But that's exactly what the creative team behind The Meth Project's public service announcements intended. Their graphic, hard-hitting campaign is meant to educate people about the dangers of using methamphetamine, an addictive drug that can severely alter a person's brain activity.

The fuzzy bear who politely asked us not to start forest fires has been replaced by the bruised and battered teenager prostituting herself for a hit of meth.

But Lenora Patterson says that shouldn't really be startling to anyone.

"The campaigns needed to change because the kids changed," said Patterson, an assistant principal at Riverwood International Charter School in Georgia, which is the most recent state to air The Meth Project ads.

"They need that shock value," she said. "Kids these days are different from kids back then. They're exposed to things earlier and so the content has to be more raw. But it has the same effect of deterring students or children as it did back then."

Paid-media campaigns such as The Meth Project pay for air time, allowing the ads to be more graphic than donated media, said Peggy Conlon, the president and CEO of Ad Council. It produces PSAs that are created pro bono by volunteer advertising agencies. However, she said, some media outlets will turn down an ad if it's causing viewers to change the channel, despite losing money.

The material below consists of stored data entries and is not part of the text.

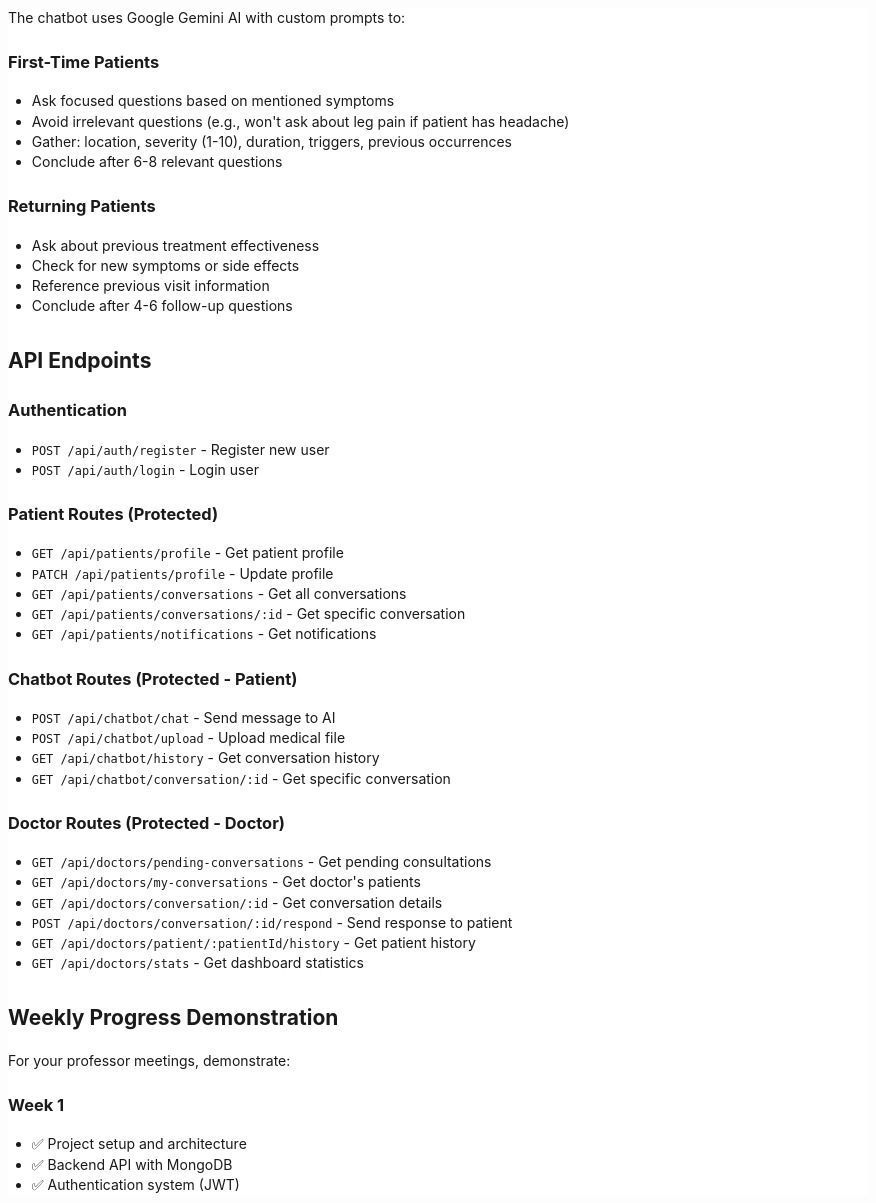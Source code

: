 The chatbot uses Google Gemini AI with custom prompts to:

### First-Time Patients
- Ask focused questions based on mentioned symptoms
- Avoid irrelevant questions (e.g., won't ask about leg pain if patient has headache)
- Gather: location, severity (1-10), duration, triggers, previous occurrences
- Conclude after 6-8 relevant questions

### Returning Patients
- Ask about previous treatment effectiveness
- Check for new symptoms or side effects
- Reference previous visit information
- Conclude after 4-6 follow-up questions

## API Endpoints

### Authentication
- `POST /api/auth/register` - Register new user
- `POST /api/auth/login` - Login user

### Patient Routes (Protected)
- `GET /api/patients/profile` - Get patient profile
- `PATCH /api/patients/profile` - Update profile
- `GET /api/patients/conversations` - Get all conversations
- `GET /api/patients/conversations/:id` - Get specific conversation
- `GET /api/patients/notifications` - Get notifications

### Chatbot Routes (Protected - Patient)
- `POST /api/chatbot/chat` - Send message to AI
- `POST /api/chatbot/upload` - Upload medical file
- `GET /api/chatbot/history` - Get conversation history
- `GET /api/chatbot/conversation/:id` - Get specific conversation

### Doctor Routes (Protected - Doctor)
- `GET /api/doctors/pending-conversations` - Get pending consultations
- `GET /api/doctors/my-conversations` - Get doctor's patients
- `GET /api/doctors/conversation/:id` - Get conversation details
- `POST /api/doctors/conversation/:id/respond` - Send response to patient
- `GET /api/doctors/patient/:patientId/history` - Get patient history
- `GET /api/doctors/stats` - Get dashboard statistics

## Weekly Progress Demonstration

For your professor meetings, demonstrate:

### Week 1
- ✅ Project setup and architecture
- ✅ Backend API with MongoDB
- ✅ Authentication system (JWT)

"You run the danger, with really graphic depictions, of turning people off," Conlon said. "There needs to be a delicate balance."

The Meth Project ads portray young adults' transformations from first-time users to blown-out addicts, thriving on gore and shock-value. But they're trying to educate about the dangers of trying meth "just this once," which is what Nitsa Zuppas said they set out to do.

Zuppas is executive director of the Siebel Foundation, the organization that founded The Meth Project. She said the goal was to produce PSAs that mirrored the content their target audience -- teens and young adults -- is used to.

"They're used to consuming very loud and hard-hitting media," she said. "Sadly (meth) happens to be a drug with really scary consequences. We wanted to show (those consequences)."

Despite the graphic nature of the PSAs, they have appeared in prime-time slots in the eight states with which The Meth Project works. Montana was the first state to air the ads in 2005.

And though the commercials may not sit well with every viewer, they have certainly generated buzz, much like the gruesome PSA for texting and driving that aired in the United Kingdom in 2009, Conlon said.

The ad features a car carrying teenage girls. The driver, who was attempting to send a text message from behind the wheel, crashes and the scene that follows is graphic.

While graphic PSAs seem to strike a chord with viewers, Ad Council's Conlon said the subject matter and the target audience both dictate the tone the ad will take.

For example, Ad Council's "buzzed driving" campaign infuses gore with humor to get through to teens and young adults. They did so by explaining that driving buzzed is just as dangerous as driving drunk.

Then there's health care company GlaxoSmithKline's recent cervical cancer PSA that debuted during the Oscars in March. The ad pulls viewers in with the promise of a new perfume before flipping the switch.

"Maybe it's unfair to get your attention this way, but nothing's fair about cervical cancer," a voice-over says.

Are viewers so desensitized that they need fake fragrances and graphic images to get their attention?

MTV doesn't think so.

The network uses humor in their newest campaign Get Yourself Tested, or GYT, meant to get teens and young adults talking about sexually transmitted disease prevention.

"STDs are heavily stigmatized," said Jason Rzepka, vice president of MTV's public affairs department. "They're something people don't want to talk about ... We've seen from past efforts in sexual health that the humorous approach helps to break the barriers and make it something a little more acceptable."

In contrast to The Meth Project's approach, Rzepka said it was important to him that the PSAs not scare the audience, but empower them.

"The humorous approach acts as an ice breaker to make it easier to talk about the subject," he said, adding that humor is not always an appropriate medium to discuss difficult topics.